The Declaration of Independence was signed by fifty-six delegates from all thirteen original colonies. The document incorporated the views of the Founding Fathers and their concept of government.

“The cause of America is in a great measure the cause of all mankind. Where, some say, is the king of America? I'll tell you, friend, He reigns above.”
– Thomas Paine

What ideas were expressed in the Declaration of Independence?

The Declaration of Independence can be broadly classified into four sections. The first section, or the introduction, states the purpose of the document. The second part explains the theory of a good government and the individual rights each person is entitled, and that the government must respect those rights. The third section is a list of grievances against King George III, and the final part of the document asserts sovereignty of United States of America.

The opening sentence of the Declaration explains the reasons for declaring independence from the government of Great Britain. The Declaration asserts as a matter of Natural Law, the people's ability to declare political independence.

The second part, or the preamble, includes the ideas and ideals of the Declaration. According to the Declaration, all individuals have “certain unalienable rights,” which are inherent to everyone, therefore, the government should protect these rights.

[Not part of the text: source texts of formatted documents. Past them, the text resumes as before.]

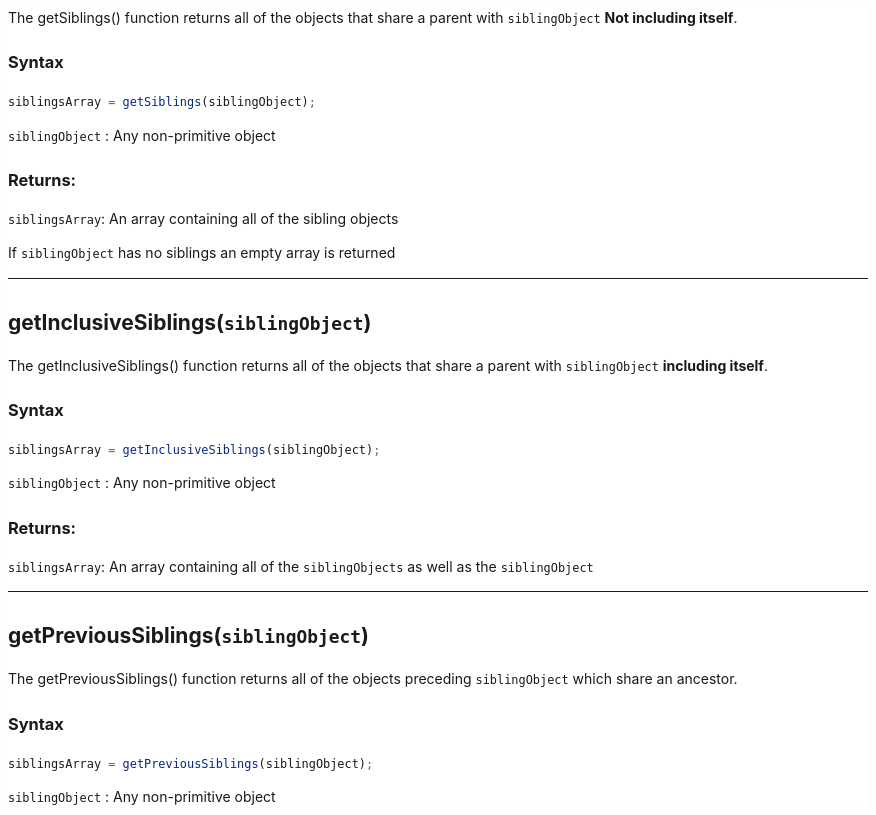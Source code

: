 The getSiblings() function returns all of the objects that share a parent with `siblingObject` **Not including itself**.

### Syntax

```js
siblingsArray = getSiblings(siblingObject);
```

`siblingObject`
: Any non-primitive object

### Returns:

`siblingsArray`:
An array containing all of the sibling objects

If `siblingObject` has no siblings an empty array is returned

---

## getInclusiveSiblings(`siblingObject`)

The getInclusiveSiblings() function returns all of the objects that share a parent with `siblingObject` **including itself**.

### Syntax

```js
siblingsArray = getInclusiveSiblings(siblingObject);
```

`siblingObject`
: Any non-primitive object

### Returns:

`siblingsArray`:
An array containing all of the `siblingObjects` as well as the `siblingObject`

---

## getPreviousSiblings(`siblingObject`)

The getPreviousSiblings() function returns all of the objects preceding `siblingObject` which share an ancestor.

### Syntax

```js
siblingsArray = getPreviousSiblings(siblingObject);
```

`siblingObject`
: Any non-primitive object

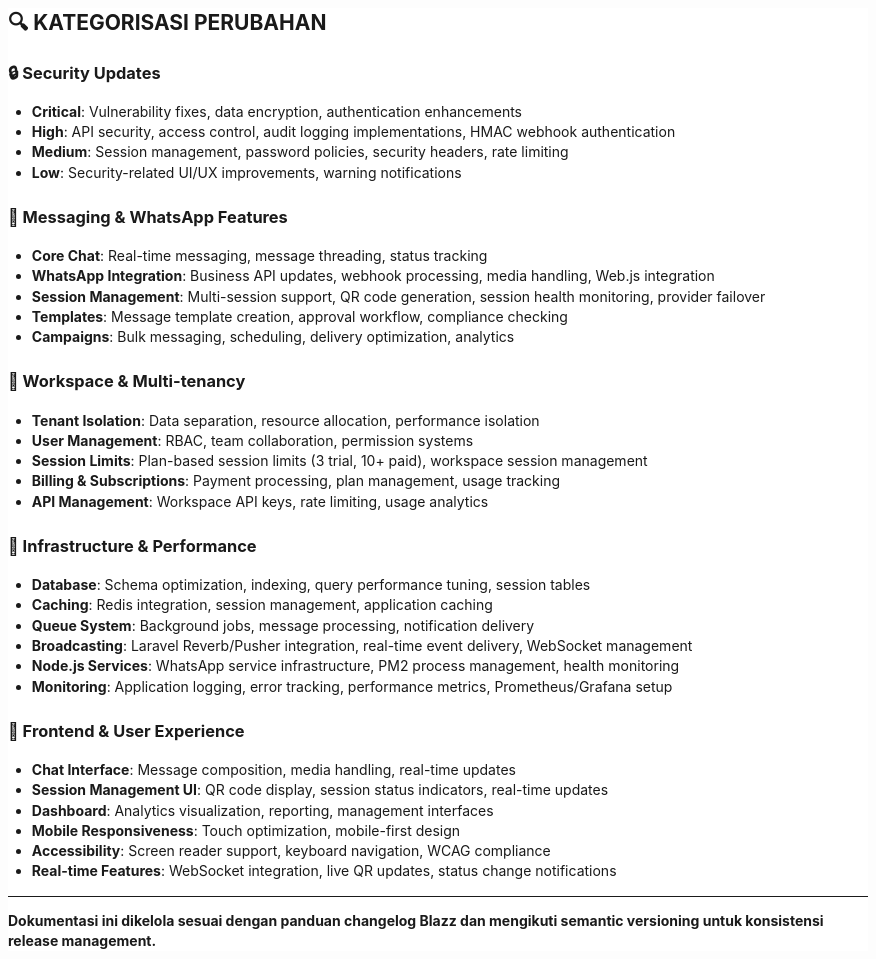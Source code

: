 
## 🔍 KATEGORISASI PERUBAHAN

### 🔒 Security Updates
- **Critical**: Vulnerability fixes, data encryption, authentication enhancements
- **High**: API security, access control, audit logging implementations, HMAC webhook authentication
- **Medium**: Session management, password policies, security headers, rate limiting
- **Low**: Security-related UI/UX improvements, warning notifications

### 💬 Messaging & WhatsApp Features  
- **Core Chat**: Real-time messaging, message threading, status tracking
- **WhatsApp Integration**: Business API updates, webhook processing, media handling, Web.js integration
- **Session Management**: Multi-session support, QR code generation, session health monitoring, provider failover
- **Templates**: Message template creation, approval workflow, compliance checking
- **Campaigns**: Bulk messaging, scheduling, delivery optimization, analytics

### 🏢 Workspace & Multi-tenancy
- **Tenant Isolation**: Data separation, resource allocation, performance isolation
- **User Management**: RBAC, team collaboration, permission systems
- **Session Limits**: Plan-based session limits (3 trial, 10+ paid), workspace session management
- **Billing & Subscriptions**: Payment processing, plan management, usage tracking
- **API Management**: Workspace API keys, rate limiting, usage analytics

### 🔧 Infrastructure & Performance
- **Database**: Schema optimization, indexing, query performance tuning, session tables
- **Caching**: Redis integration, session management, application caching
- **Queue System**: Background jobs, message processing, notification delivery
- **Broadcasting**: Laravel Reverb/Pusher integration, real-time event delivery, WebSocket management
- **Node.js Services**: WhatsApp service infrastructure, PM2 process management, health monitoring
- **Monitoring**: Application logging, error tracking, performance metrics, Prometheus/Grafana setup

### 📱 Frontend & User Experience
- **Chat Interface**: Message composition, media handling, real-time updates
- **Session Management UI**: QR code display, session status indicators, real-time updates
- **Dashboard**: Analytics visualization, reporting, management interfaces
- **Mobile Responsiveness**: Touch optimization, mobile-first design
- **Accessibility**: Screen reader support, keyboard navigation, WCAG compliance
- **Real-time Features**: WebSocket integration, live QR updates, status change notifications

---

**Dokumentasi ini dikelola sesuai dengan panduan changelog Blazz dan mengikuti semantic versioning untuk konsistensi release management.**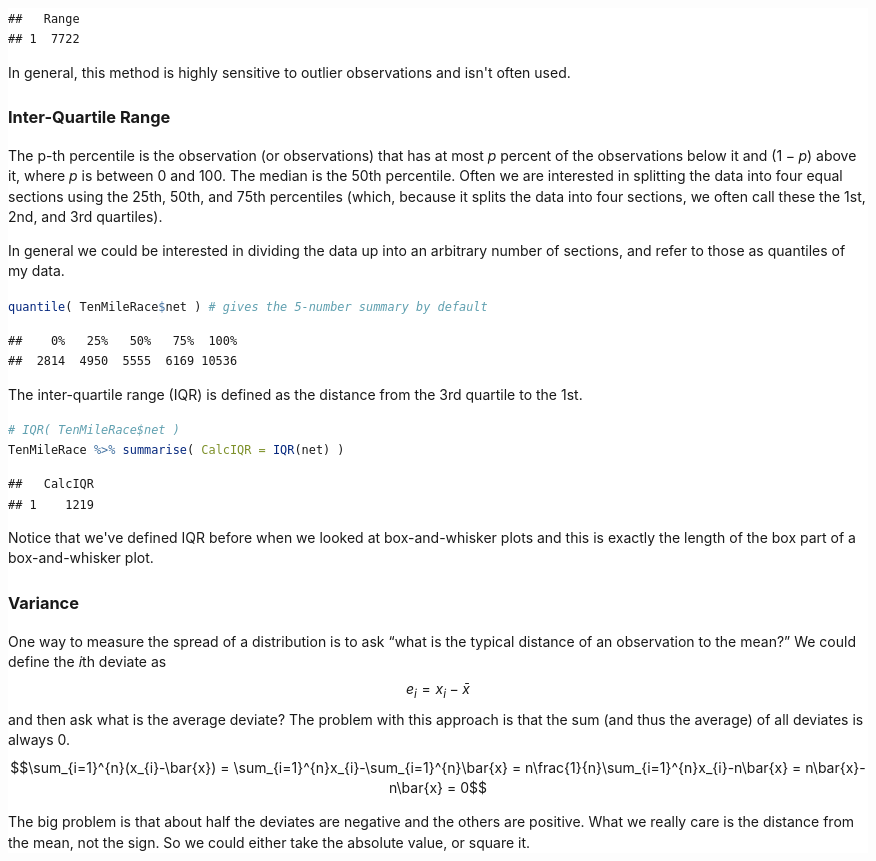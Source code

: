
 ```
##   Range
## 1  7722
```

In general, this method is highly sensitive to outlier observations and isn't often used.

### Inter-Quartile Range

The p-th percentile is the observation (or observations) that has at most $p$ percent of the observations below it and $(1-p)$ above it, where $p$ is between 0 and 100. The median is the $50$th percentile. Often we are interested in splitting the data into four equal sections using the $25$th, $50$th, and $75$th percentiles (which, because it splits the data into four sections, we often call these the $1$st, $2$nd, and $3$rd quartiles). 

In general we could be interested in dividing the data up into an arbitrary number of sections, and refer to those as quantiles of my data.


```r
quantile( TenMileRace$net ) # gives the 5-number summary by default
```

```
##    0%   25%   50%   75%  100% 
##  2814  4950  5555  6169 10536
```

The inter-quartile range (IQR) is defined as the distance from the $3$rd quartile to the $1$st. 


```r
# IQR( TenMileRace$net )
TenMileRace %>% summarise( CalcIQR = IQR(net) ) 
```

```
##   CalcIQR
## 1    1219
```

Notice that we've defined IQR before when we looked at box-and-whisker plots and this is exactly the length of the box part of a box-and-whisker plot. 

### Variance

One way to measure the spread of a distribution is to ask “what is the typical distance of an observation to the mean?” We could define the $i$th deviate as 
$$e_{i}=x_{i}-\bar{x}$$
and then ask what is the average deviate? The problem with this approach is that the sum (and thus the average) of all deviates is always 0.
$$\sum_{i=1}^{n}(x_{i}-\bar{x})	=	\sum_{i=1}^{n}x_{i}-\sum_{i=1}^{n}\bar{x}
	=	n\frac{1}{n}\sum_{i=1}^{n}x_{i}-n\bar{x}
	=	n\bar{x}-n\bar{x}
	=	0$$
 
The big problem is that about half the deviates are negative and the others are positive. What we really care is the distance from the mean, not the sign. So we could either take the absolute value, or square it.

Moreover, it is the duty and the right of the people to elect the government.

The third section lists numerous charges against King George III. These grievances are examples of actions that violated the rights of the Americans and therefore declared him unfit to rule. The final section of the Declaration affirms the determination of Americans to defend and maintain their independence and rights.

What was the Declaration’s idea of a government?

The Declaration reaffirmed the idea of government by the consent of the governed. The people have “certain unalienable rights,” of life, liberty and the pursuit of happiness, and they must establish a government to protect these rights. If the government violates these rights, then the people have the power to change their government. In other words, the government derives its power from the people.